═════ Information shown ═════
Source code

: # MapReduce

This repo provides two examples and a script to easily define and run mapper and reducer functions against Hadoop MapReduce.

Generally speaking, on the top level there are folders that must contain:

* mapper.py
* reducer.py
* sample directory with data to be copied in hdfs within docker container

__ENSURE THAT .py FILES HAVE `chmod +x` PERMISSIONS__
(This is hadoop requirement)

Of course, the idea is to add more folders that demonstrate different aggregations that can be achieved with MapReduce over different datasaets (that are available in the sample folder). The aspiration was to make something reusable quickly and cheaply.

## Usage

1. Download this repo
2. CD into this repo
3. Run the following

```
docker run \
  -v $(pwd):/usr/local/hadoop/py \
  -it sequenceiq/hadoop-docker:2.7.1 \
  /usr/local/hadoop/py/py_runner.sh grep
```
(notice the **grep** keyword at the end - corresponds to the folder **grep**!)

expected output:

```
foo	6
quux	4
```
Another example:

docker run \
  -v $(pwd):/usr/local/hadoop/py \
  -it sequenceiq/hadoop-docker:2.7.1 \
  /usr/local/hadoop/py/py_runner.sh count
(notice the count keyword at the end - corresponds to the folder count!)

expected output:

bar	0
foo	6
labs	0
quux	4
═════
Exercise objective: Every entry above should be written out again, precisely.

Output:
Source code

: # MapReduce

This repo provides two examples and a script to easily define and run mapper and reducer functions against Hadoop MapReduce.

Generally speaking, on the top level there are folders that must contain:

* mapper.py
* reducer.py
* sample directory with data to be copied in hdfs within docker container

__ENSURE THAT .py FILES HAVE `chmod +x` PERMISSIONS__
(This is hadoop requirement)

Of course, the idea is to add more folders that demonstrate different aggregations that can be achieved with MapReduce over different datasaets (that are available in the sample folder). The aspiration was to make something reusable quickly and cheaply.

## Usage

1. Download this repo
2. CD into this repo
3. Run the following

```
docker run \
  -v $(pwd):/usr/local/hadoop/py \
  -it sequenceiq/hadoop-docker:2.7.1 \
  /usr/local/hadoop/py/py_runner.sh grep
```
(notice the **grep** keyword at the end - corresponds to the folder **grep**!)

expected output:

```
foo	6
quux	4
```
Another example:

docker run \
  -v $(pwd):/usr/local/hadoop/py \
  -it sequenceiq/hadoop-docker:2.7.1 \
  /usr/local/hadoop/py/py_runner.sh count
(notice the count keyword at the end - corresponds to the folder count!)

expected output:

bar	0
foo	6
labs	0
quux	4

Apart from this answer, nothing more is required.